THOUGHTS ON PACIFISM AND PATRIOTISM FROM SETH BARRETT TILLMAN:
I want to focus on the widely shared moral intuition that the Quakers’ opposition to service in northern and southern armies was admirable. It strikes me that there are two possibilities. First, the Quaker position is seen as admirable specifically because it was religiously rooted. Or, second, it is seen in a positive light because, broadly speaking, principled pacifism is admirable, even if not religiously-rooted.

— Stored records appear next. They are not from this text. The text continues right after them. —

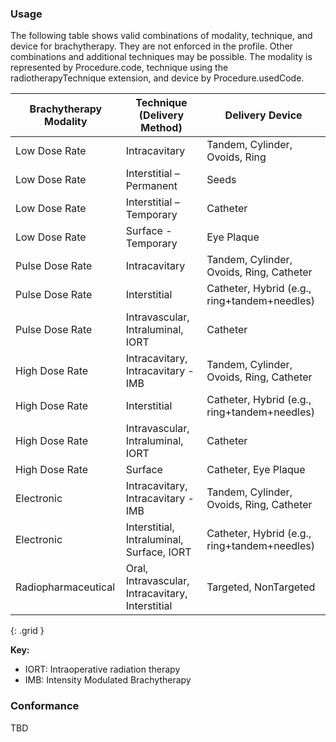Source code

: ### Usage

The following table shows valid combinations of modality, technique, and device for brachytherapy. They are not enforced in the profile. Other combinations and additional techniques may be possible. The modality is represented by Procedure.code, technique using the radiotherapyTechnique extension, and device by Procedure.usedCode.

| **Brachytherapy Modality**    | **Technique (Delivery Method)**                  | **Delivery Device**                          |
| ----------------------------- | ------------------------------------------------ | -------------------------------------------- |
| Low Dose Rate                 | Intracavitary                                    | Tandem, Cylinder, Ovoids, Ring               |
| Low Dose Rate                 | Interstitial – Permanent                         | Seeds                                        |
| Low Dose Rate                 | Interstitial – Temporary                         | Catheter                                     |
| Low Dose Rate                 | Surface - Temporary                              | Eye Plaque                                   |
| Pulse Dose Rate               | Intracavitary                                    | Tandem, Cylinder, Ovoids, Ring,  Catheter    |
| Pulse Dose Rate               | Interstitial                                     | Catheter, Hybrid (e.g., ring+tandem+needles) |
| Pulse Dose Rate               | Intravascular, Intraluminal, IORT                | Catheter                                     |
| High Dose Rate                | Intracavitary, Intracavitary - IMB               | Tandem, Cylinder, Ovoids, Ring,  Catheter    |
| High Dose Rate                | Interstitial                                     | Catheter, Hybrid (e.g., ring+tandem+needles) |
| High Dose Rate                | Intravascular, Intraluminal, IORT                | Catheter                                     |
| High Dose Rate                | Surface                                          | Catheter, Eye Plaque                         |
| Electronic                    | Intracavitary, Intracavitary - IMB               | Tandem, Cylinder, Ovoids, Ring,  Catheter    |
| Electronic                    | Interstitial, Intraluminal, Surface, IORT        | Catheter, Hybrid (e.g., ring+tandem+needles) |
| Radiopharmaceutical           | Oral, Intravascular, Intracavitary, Interstitial | Targeted, NonTargeted                        |
{: .grid }

**Key:**

* IORT: Intraoperative radiation therapy
* IMB: Intensity Modulated Brachytherapy

### Conformance

TBD
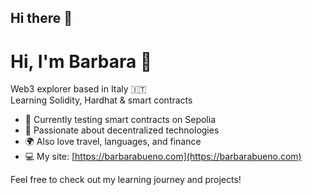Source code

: ## Hi there 👋

# Hi, I'm Barbara 👋

Web3 explorer based in Italy 🇮🇹  
Learning Solidity, Hardhat & smart contracts  

- 🧪 Currently testing smart contracts on Sepolia  
- 🧠 Passionate about decentralized technologies  
- 🌍 Also love travel, languages, and finance  
- 💻 My site: [https://barbarabueno.com](https://barbarabueno.com)

Feel free to check out my learning journey and projects!
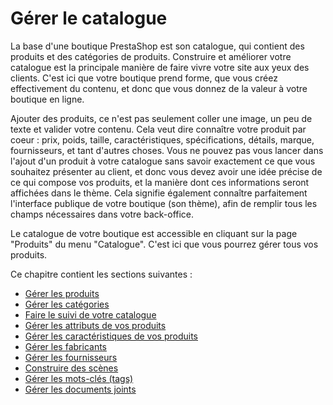 # Gérer le catalogue

La base d'une boutique PrestaShop est son catalogue, qui contient des produits et des catégories de produits. Construire et améliorer votre catalogue est la principale manière de faire vivre votre site aux yeux des clients. C'est ici que votre boutique prend forme, que vous créez effectivement du contenu, et donc que vous donnez de la valeur à votre boutique en ligne.

Ajouter des produits, ce n'est pas seulement coller une image, un peu de texte et valider votre contenu. Cela veut dire connaître votre produit par coeur : prix, poids, taille, caractéristiques, spécifications, détails, marque, fournisseurs, et tant d'autres choses. Vous ne pouvez pas vous lancer dans l'ajout d'un produit à votre catalogue sans savoir exactement ce que vous souhaitez présenter au client, et donc vous devez avoir une idée précise de ce qui compose vos produits, et la manière dont ces informations seront affichées dans le thème. Cela signifie également connaître parfaitement l'interface publique de votre boutique (son thème), afin de remplir tous les champs nécessaires dans votre back-office.

Le catalogue de votre boutique est accessible en cliquant sur la page "Produits" du menu "Catalogue". C'est ici que vous pourrez gérer tous vos produits.

Ce chapitre contient les sections suivantes :

* [Gérer les produits](gerer-les-produits.md)
* [Gérer les catégories](gerer-les-categories.md)
* [Faire le suivi de votre catalogue](faire-le-suivi-de-votre-catalogue.md)
* [Gérer les attributs de vos produits](gerer-les-attributs-de-vos-produits.md)
* [Gérer les caractéristiques de vos produits](gerer-les-caracteristiques-de-vos-produits.md)
* [Gérer les fabricants](gerer-les-fabricants.md)
* [Gérer les fournisseurs](gerer-les-fournisseurs.md)
* [Construire des scènes](construire-des-scenes.md)
* [Gérer les mots-clés (tags)](gerer-les-mots-cles-tags.md)
* [Gérer les documents joints](gerer-les-documents-joints.md)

If our moral intuitions accord with the second view, if we credit the Quakers’ behaviour without regard to their religious inspiration, then why do our standard histories judge President James Buchanan and Chief Justice Taney so harshly?** Buchanan and Taney preferred the United States to go to pieces rather than maintaining it by war. They were unwilling to order or to support a war, and the deaths, which would undoubtedly follow. Yet very few today see Buchanan and Taney as heroes or as acting on moral principles akin to those of the Quakers. Why?
Perhaps, just perhaps, our society only sees pacifism as admirable if it is specifically motivated by religious scruples? Or are these two divergent moral intuitions rooted in a prudential judgment: we can only have reasonable confidence that pacifism is sincere if rooted in religious garb? In other words, secular pacifism might sometimes be real, but we suspect that it is more often than not used strategically, as opposed to sincerely. Or perhaps a third possibility: many hold divergent moral intuitions because they have not thought it all through sufficiently?
I suspect it’s that secular pacifism is often used strategically — just notice how the “antiwar movement” vanished the moment there was no longer a Republican in the White House.